Ayala Land Inc. said it may sell bonds due in 25 years, the longest maturity for any Philippine corporate debt, as the nation’s largest builder seeks to raise 21 billion pesos ($486 million) to help fund expansion.
The bonds, to be sold through a general public offer, will have tenors of seven, 10 and either 20 or 25 years, Ayala Land said in a stock exchange filing today. President Antonino Aquino said the proceeds will be used to partly finance the company’s 65.5 billion peso spending plan this year.
“The high liquidity in the domestic capital market looking for good corporate paper should allow us to place these bonds at attractive rates,” Aquino said in a mobile-phone message in response to Bloomberg questions today.
Profit at the developer of Manila’s Makati business district climbed to a record 9.04 billion pesos in 2012, helped by a 6.8 percent expansion in the $225 billion economy, the fastest pace of growth in two years. First-quarter net income rose 30 percent to 2.76 billion pesos, the company said May 8.

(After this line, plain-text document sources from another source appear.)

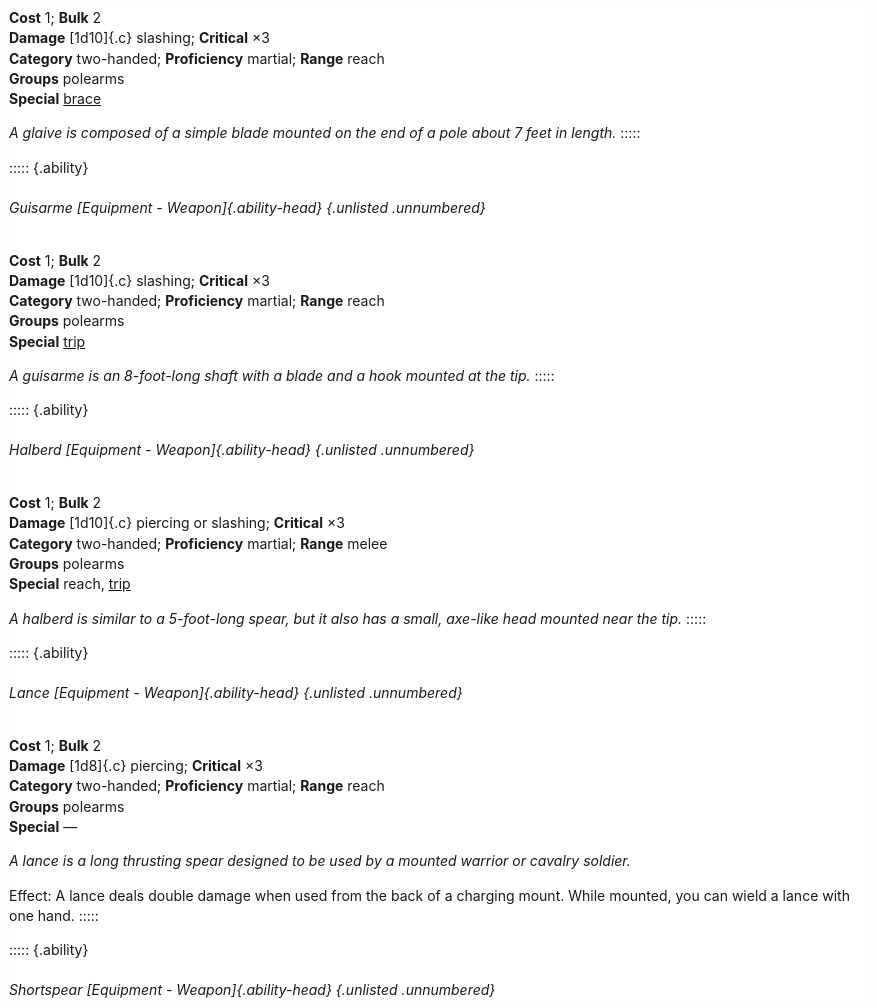 **Cost** 1; **Bulk** 2 \
**Damage** [1d10]{.c} slashing; **Critical** ×3 \
**Category** two-handed; **Proficiency** martial; **Range** reach \
**Groups** polearms \
**Special** [brace]

*A glaive is composed of a simple blade mounted on the end of a pole about 7 feet in length.*
:::::

::::: {.ability}
###### Guisarme [Equipment - Weapon]{.ability-head} {.unlisted .unnumbered}

**Cost** 1; **Bulk** 2 \
**Damage** [1d10]{.c} slashing; **Critical** ×3 \
**Category** two-handed; **Proficiency** martial; **Range** reach \
**Groups** polearms \
**Special** [trip]

*A guisarme is an 8-foot-long shaft with a blade and a hook mounted at the tip.*
:::::

::::: {.ability}
###### Halberd [Equipment - Weapon]{.ability-head} {.unlisted .unnumbered}

**Cost** 1; **Bulk** 2 \
**Damage** [1d10]{.c} piercing or slashing; **Critical** ×3 \
**Category** two-handed; **Proficiency** martial; **Range** melee \
**Groups** polearms \
**Special** reach, [trip]

*A halberd is similar to a 5-foot-long spear, but it also has a small, axe-like head mounted near the tip.*
:::::

::::: {.ability}
###### Lance [Equipment - Weapon]{.ability-head} {.unlisted .unnumbered}

**Cost** 1; **Bulk** 2 \
**Damage** [1d8]{.c} piercing; **Critical** ×3 \
**Category** two-handed; **Proficiency** martial; **Range** reach \
**Groups** polearms \
**Special** —

*A lance is a long thrusting spear designed to be used by a mounted warrior or cavalry soldier.*

Effect: A lance deals double damage when used from the back of a charging mount. While mounted, you can wield a lance with one hand.
:::::

::::: {.ability}
###### Shortspear [Equipment - Weapon]{.ability-head} {.unlisted .unnumbered}


[agile]: Weapons#sf-agile
[ammo]: Weapons#sf-ammo
[blocking]: Weapons#sf-blocking
[brace]: Weapons#sf-brace
[breach]: Weapons#sf-breach
[brawling]: Weapons#sf-brawling
[concealable]: Weapons#sf-concealable
[crush]: Weapons#sf-crush
[disarm]: Weapons#sf-disarm
[distracting]: Weapons#sf-distracting
[double]: Weapons#sf-double
[fearsome]: Weapons#sf-fearsome
[finesse]: Weapons#sf-finesse
[harrying]: Weapons#sf-harrying
[muscle]: Weapons#sf-muscle
[nonlethal]: Weapons#sf-nonlethal
[overpower]: Weapons#sf-overpower
[pierce]: Weapons#sf-pierce
[precision]: Weapons#sf-precision
[power]: Weapons#sf-power
[reload]: Weapons#sf-reload
[sunder]: Weapons#sf-sunder
[trip]: Weapons#sf-trip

Ayala Land expects to expand last year’s record profit as the builder takes advantage of a housing shortage and develops business districts outside the capital, Aquino said in a March interview. The company in February announced plans to start 69 projects worth 129 billion pesos this year, while its Chief Financial Officer Jaime Ysmael said at the time it will spend 20 billion pesos to boost its land bank.
The bond sale comes about three weeks after a May 31 explosion at its Two Serendra residential development that killed three people. Gas that may have been ignited by static electricity, a light-bulb spark or other sources may have caused the blast, Interior Secretary Mar Roxas said on June 7.
“The bond sale will be well-received by the market because Ayala Land has good credit standing,” Miguel Agarao, an analyst at brokerage Wealth Securities Inc. in Manila, said by telephone. “Even if property sales are impaired by the explosion at Serendra, it won’t affect the company’s ability to repay the bonds.”
Ayala Land raised 15 billion pesos of 5.625 percent seven-year notes and 6 percent 10-year debt in April last year, according to data compiled by Bloomberg. The company’s 10 billion peso offering in January 2011 included 7.5 percent 15-year bonds, the longest maturity for a Philippine corporate debt.